◆ Problem details
All lines with the word "whether" must be pulled from the entries below.

◆ Source data
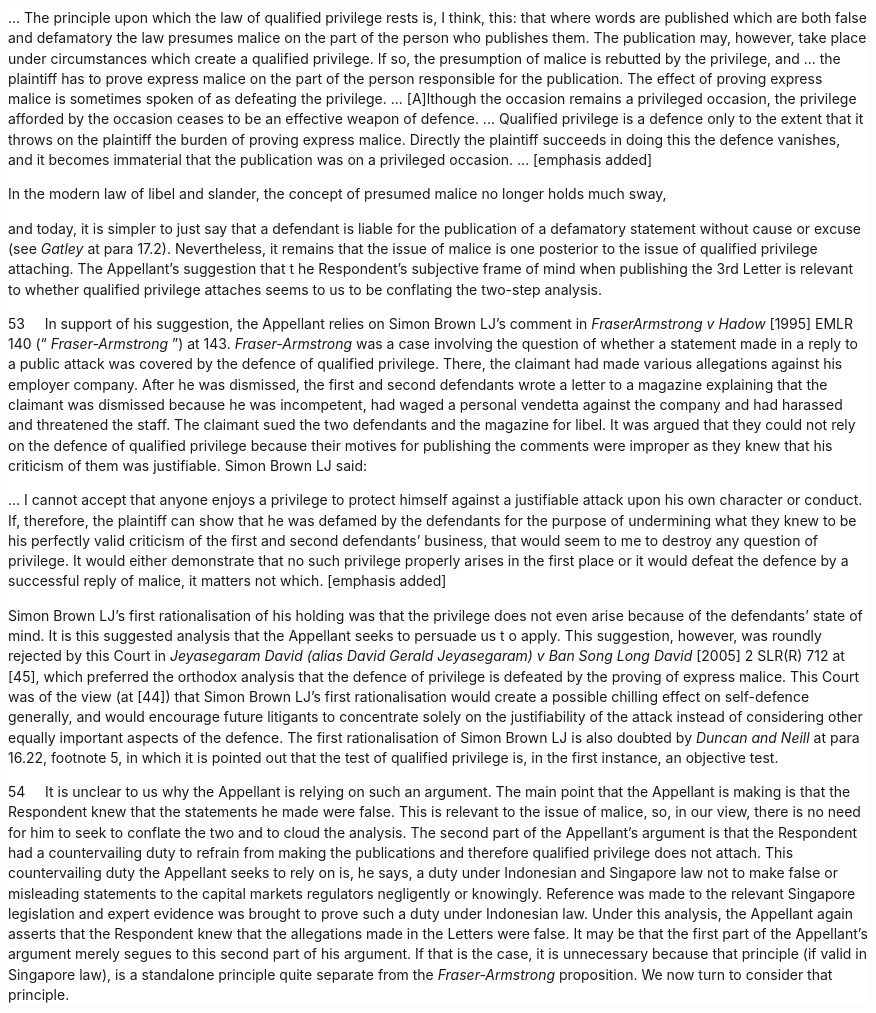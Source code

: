  ... The principle upon which the law of qualified privilege rests is, I think, this: that where words are published which are both false and defamatory the law presumes malice on the part of the person who publishes them. The publication may, however, take place under circumstances which create a qualified privilege. If so, the presumption of malice is rebutted by the privilege, and ... the plaintiff has to prove express malice on the part of the person responsible for the publication. The effect of proving express malice is sometimes spoken of as defeating the privilege. ... [A]lthough the occasion remains a privileged occasion, the privilege afforded by the occasion ceases to be an effective weapon of defence. ... Qualified privilege is a defence only to the extent that it throws on the plaintiff the burden of proving express malice. Directly the plaintiff succeeds in doing this the defence vanishes, and it becomes immaterial that the publication was on a privileged occasion. ... [emphasis added] 

In the modern law of libel and slander, the concept of presumed malice no longer holds much sway, 


and today, it is simpler to just say that a defendant is liable for the publication of a defamatory statement without cause or excuse (see _Gatley_ at para 17.2). Nevertheless, it remains that the issue of malice is one posterior to the issue of qualified privilege attaching. The Appellant’s suggestion that t he Respondent’s subjective frame of mind when publishing the 3rd Letter is relevant to whether qualified privilege attaches seems to us to be conflating the two-step analysis. 

53     In support of his suggestion, the Appellant relies on Simon Brown LJ’s comment in _FraserArmstrong v Hadow_ [1995] EMLR 140 (“ _Fraser-Armstrong_ ”) at 143. _Fraser-Armstrong_ was a case involving the question of whether a statement made in a reply to a public attack was covered by the defence of qualified privilege. There, the claimant had made various allegations against his employer company. After he was dismissed, the first and second defendants wrote a letter to a magazine explaining that the claimant was dismissed because he was incompetent, had waged a personal vendetta against the company and had harassed and threatened the staff. The claimant sued the two defendants and the magazine for libel. It was argued that they could not rely on the defence of qualified privilege because their motives for publishing the comments were improper as they knew that his criticism of them was justifiable. Simon Brown LJ said: 

 ... I cannot accept that anyone enjoys a privilege to protect himself against a justifiable attack upon his own character or conduct. If, therefore, the plaintiff can show that he was defamed by the defendants for the purpose of undermining what they knew to be his perfectly valid criticism of the first and second defendants’ business, that would seem to me to destroy any question of privilege. It would either demonstrate that no such privilege properly arises in the first place or it would defeat the defence by a successful reply of malice, it matters not which. [emphasis added] 

Simon Brown LJ’s first rationalisation of his holding was that the privilege does not even arise because of the defendants’ state of mind. It is this suggested analysis that the Appellant seeks to persuade us t o apply. This suggestion, however, was roundly rejected by this Court in _Jeyasegaram David (alias David Gerald Jeyasegaram) v Ban Song Long David_ <span class="citation">[2005] 2 SLR(R) 712</span> at [45], which preferred the orthodox analysis that the defence of privilege is defeated by the proving of express malice. This Court was of the view (at [44]) that Simon Brown LJ’s first rationalisation would create a possible chilling effect on self-defence generally, and would encourage future litigants to concentrate solely on the justifiability of the attack instead of considering other equally important aspects of the defence. The first rationalisation of Simon Brown LJ is also doubted by _Duncan and Neill_ at para 16.22, footnote 5, in which it is pointed out that the test of qualified privilege is, in the first instance, an objective test. 

54     It is unclear to us why the Appellant is relying on such an argument. The main point that the Appellant is making is that the Respondent knew that the statements he made were false. This is relevant to the issue of malice, so, in our view, there is no need for him to seek to conflate the two and to cloud the analysis. The second part of the Appellant’s argument is that the Respondent had a countervailing duty to refrain from making the publications and therefore qualified privilege does not attach. This countervailing duty the Appellant seeks to rely on is, he says, a duty under Indonesian and Singapore law not to make false or misleading statements to the capital markets regulators negligently or knowingly. Reference was made to the relevant Singapore legislation and expert evidence was brought to prove such a duty under Indonesian law. Under this analysis, the Appellant again asserts that the Respondent knew that the allegations made in the Letters were false. It may be that the first part of the Appellant’s argument merely segues to this second part of his argument. If that is the case, it is unnecessary because that principle (if valid in Singapore law), is a standalone principle quite separate from the _Fraser-Armstrong_ proposition. We now turn to consider that principle.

◆ Exercise output
and today, it is simpler to just say that a defendant is liable for the publication of a defamatory statement without cause or excuse (see _Gatley_ at para 17.2). Nevertheless, it remains that the issue of malice is one posterior to the issue of qualified privilege attaching. The Appellant’s suggestion that t he Respondent’s subjective frame of mind when publishing the 3rd Letter is relevant to whether qualified privilege attaches seems to us to be conflating the two-step analysis. 
53     In support of his suggestion, the Appellant relies on Simon Brown LJ’s comment in _FraserArmstrong v Hadow_ [1995] EMLR 140 (“ _Fraser-Armstrong_ ”) at 143. _Fraser-Armstrong_ was a case involving the question of whether a statement made in a reply to a public attack was covered by the defence of qualified privilege. There, the claimant had made various allegations against his employer company. After he was dismissed, the first and second defendants wrote a letter to a magazine explaining that the claimant was dismissed because he was incompetent, had waged a personal vendetta against the company and had harassed and threatened the staff. The claimant sued the two defendants and the magazine for libel. It was argued that they could not rely on the defence of qualified privilege because their motives for publishing the comments were improper as they knew that his criticism of them was justifiable. Simon Brown LJ said: 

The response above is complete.